井上:オフィスが神泉にあるのでゆかりはあったのですが、今回作品をつくるにあたって街のリサーチをしました。
地理的なことを調べてみると、渋谷は昔から川が集まっていた地域ですが、現在は人工的につくった渋谷川があるだけで、自然の川は存在していないことがわかりました。そこが面白くて。
今回の展覧会ではスマホを通してフィクショナルな作品を観ていただきますが、渋谷川もある意味フィクショナルな存在だと思います。それにインスピレーションを得て、水をモチーフにしたAR作品も制作しました。
GROUP「渋谷の手入れ」
「バーチャル渋谷」には可能性がある
——都市とアート作品の関係性について、どのように考えていますか。吉田山:僕はアートや文化の芽生えが、街中の雑草のようだなって思っているんです。まずは雑草のように人知れず勝手に生えてきて、誰かにとっては重要で、誰かにとっては不要で。

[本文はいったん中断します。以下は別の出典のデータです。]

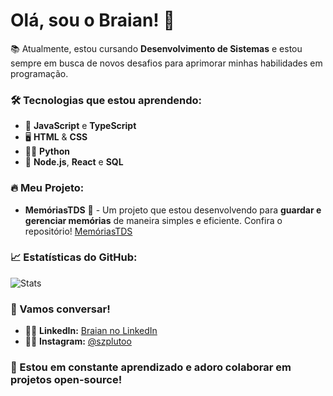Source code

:# Olá, sou o Braian! 👋

📚 Atualmente, estou cursando **Desenvolvimento de Sistemas** e estou sempre em busca de novos desafios para aprimorar minhas habilidades em programação.

### 🛠️ Tecnologias que estou aprendendo:
- 🚀 **JavaScript** e **TypeScript**
- 🖥️ **HTML** & **CSS**
- 🧑‍💻 **Python**
- 🌱 **Node.js**, **React** e **SQL**

### 🔥 Meu Projeto:
- **MemóriasTDS** 💾 - Um projeto que estou desenvolvendo para **guardar e gerenciar memórias** de maneira simples e eficiente. Confira o repositório! [MemóriasTDS](https://github.com/typrBraian/MemoriasTDS)

### 📈 Estatísticas do GitHub:
![Stats](https://github-readme-stats.vercel.app/api?username=typrBraian&show_icons=true&hide_title=true&count_private=true&theme=radical)

### 💬 Vamos conversar!

- 🧑‍💻 **LinkedIn:** [Braian no LinkedIn](https://www.linkedin.com/in/braian-jorge-lisboa-373997290)
- 🦸‍♂️ **Instagram:** [@szplutoo](https://www.instagram.com/szplutoo/)

### 🧩 Estou em constante aprendizado e adoro colaborar em projetos open-source!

だから、街に雑草が生える余白があることが必要だと思っています。井上さんの言う「手入れ」が必要であり、それによって文化やアートが栄えて人が集まる場となり、街自体の活性化にもつながると思います。
今の渋谷にはそうした環境があまりないので、そういう意味で、「バーチャル渋谷」とリアル空間との連動で生み出される街の余白に、新たな文化やアートが生まれる可能性があります。
——今後の展望は。
吉田山:今回の展覧会は世界でも珍しい取り組みなので、試した方法をブラッシュアップしたり、フィードバックを含めてアーカイブ化したりしたいです。そして、この方式の展覧会を海外に持っていけると面白いかなと思っています。
自分が覇権を取っていくのではなく、フラットに情報交換をして、興味がある方たちとこの方式を発展させていきたいなと思います。
僕のモチベーションは、今回渋谷で企画した展覧会のように前例のないことに取り組むことです。それはつまり「誰も頼んでこない」ことでもありますし、先に話をした雑草になることでもあります。今後もアンプリファイなチャレンジをしていきたいです。
井上:僕は今回のような展覧会向けの作品も作りつつ、テーマとしている「手入れ」も掘り下げていきたいと考えています。その考察のなかで最近面白いと感じたのはバードウォッチングなんです。
バードウォッチングをする場所は埋立地が多いのですが、元はアパートやマンション開発の予定地だった場所が放置されるうちに野鳥が集まることもあります。その野鳥を見に来る人が増えたことで、保護区になった場所もあるんです。
このことから、何かを観察したり見たりする行動自体が、「場所」をつくり出す行為になるんじゃないかと考えています。何かを見ることで、ものすごく大きな場所をつくることができたら面白そう、なんて妄想しています。